Last edited: Nov 6, 2014
2. Nov 7, 2014

### collinsmark

That's pretty-much correct so far. (It's arguably correct as-is, depending on how you look at it.)

By "arguably", I'm just making note of the negative sign in $\varepsilon = - \frac{d \Phi}{dt}$

But since the initial phase angle and $\varepsilon$ direction convention are not given in the problem statement, your answers are good enough as they are, I suppose.
You could. There's nothing stopping you from doing so.

But the only part of the answer that varies with time is $\sin(\omega t)$ and that simply varies between 1 and -1. It should be pretty obvious what the maximum $\varepsilon$ is by inspection.

Eek! No! [Edit: it's spinning around the y-axis, btw. See below. (Yes, if the loop were to instead be spinning along the x-axis, you are correct and the emf would be zero.)]

Don't forget that the area is a vector, with a direction normal to the surface.

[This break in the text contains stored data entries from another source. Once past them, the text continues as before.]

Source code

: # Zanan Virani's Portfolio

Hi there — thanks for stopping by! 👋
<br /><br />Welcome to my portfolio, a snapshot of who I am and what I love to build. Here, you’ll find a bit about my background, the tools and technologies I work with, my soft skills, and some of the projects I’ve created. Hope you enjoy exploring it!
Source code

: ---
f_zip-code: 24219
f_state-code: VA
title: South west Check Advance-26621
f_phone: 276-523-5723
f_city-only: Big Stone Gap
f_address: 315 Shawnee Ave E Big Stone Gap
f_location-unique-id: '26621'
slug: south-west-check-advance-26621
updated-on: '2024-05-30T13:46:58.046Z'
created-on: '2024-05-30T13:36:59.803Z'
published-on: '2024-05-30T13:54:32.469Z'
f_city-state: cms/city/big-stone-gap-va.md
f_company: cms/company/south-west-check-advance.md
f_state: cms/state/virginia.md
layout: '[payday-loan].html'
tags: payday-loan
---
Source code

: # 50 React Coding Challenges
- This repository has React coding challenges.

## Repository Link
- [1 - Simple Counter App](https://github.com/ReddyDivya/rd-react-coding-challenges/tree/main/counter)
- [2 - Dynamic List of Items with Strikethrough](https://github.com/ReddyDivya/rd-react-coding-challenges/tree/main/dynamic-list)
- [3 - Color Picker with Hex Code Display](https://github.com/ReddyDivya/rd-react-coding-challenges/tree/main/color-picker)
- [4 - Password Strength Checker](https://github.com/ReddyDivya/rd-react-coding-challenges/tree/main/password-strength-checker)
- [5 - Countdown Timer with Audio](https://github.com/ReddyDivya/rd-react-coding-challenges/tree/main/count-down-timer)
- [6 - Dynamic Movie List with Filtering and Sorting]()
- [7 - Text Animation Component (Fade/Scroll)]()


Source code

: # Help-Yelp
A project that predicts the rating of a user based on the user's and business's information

In this case, the magnitude of the area is constant and the magnetic field is constant, but the direction of the area changes (with respect to $\vec B$)!

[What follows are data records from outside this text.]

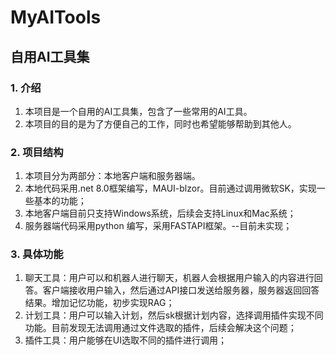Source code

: # MyAITools

## 自用AI工具集

### 1. 介绍

1. 本项目是一个自用的AI工具集，包含了一些常用的AI工具。
2. 本项目的目的是为了方便自己的工作，同时也希望能够帮助到其他人。

### 2. 项目结构

1. 本项目分为两部分：本地客户端和服务器端。
2. 本地代码采用.net 8.0框架编写，MAUI-blzor。目前通过调用微软SK，实现一些基本的功能；
3. 本地客户端目前只支持Windows系统，后续会支持Linux和Mac系统；
4. 服务器端代码采用python 编写，采用FASTAPI框架。--目前未实现；

### 3. 具体功能

1. 聊天工具：用户可以和机器人进行聊天，机器人会根据用户输入的内容进行回答。客户端接收用户输入，然后通过API接口发送给服务器，服务器返回回答结果。增加记忆功能，初步实现RAG；
2. 计划工具：用户可以输入计划，然后sk根据计划内容，选择调用插件实现不同功能。目前发现无法调用通过文件选取的插件，后续会解决这个问题；
3. 插件工具：用户能够在UI选取不同的插件进行调用；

So here, in this problem with constant magnetic field and constant area magnitude, we have $\Phi = \vec B \cdot \vec A$. B and A each have constant magnitudes, but their vector dot product changes with time because the direction of $\vec A$ changes with time with respect to $\vec B$. So no, the change in flux is not always zero. The correct answer is definitely not zero. Go back to your equations above; you were on the right track there.

[Edit: But yes, you are correct that if the loop spins around the x-axis, the emf would be zero in that case. But in the figure, as I interpret it, the loop is spinning on the y-axis. The answer is not zero if the loop spins on any axis except the x-axis.]

Last edited: Nov 7, 2014
3. Nov 7, 2014

### Feodalherren

I never use the sign in Faraday's law. I suppose I should have clarified that but I just take the absolute value and use Lenz's law for direction.
It didn't seem to work. I will re-try it when I get home but for now I didn't get the correct answer.

Actually it's asking for when it's spinning around X, Y and Z. The picture only shows one case.

4. Nov 7, 2014

### Feodalherren

It worked perfectly, I did something weird with my math. Thanks.

5. Nov 9, 2014

### BvU

And the character for a new line is \\
Code (Text):
gives $\#\$#a\\b\\c]$\#\$# : it inserts..
gives $a\\b\\c$ : it inserts a three line box, so it really does a "new row" job...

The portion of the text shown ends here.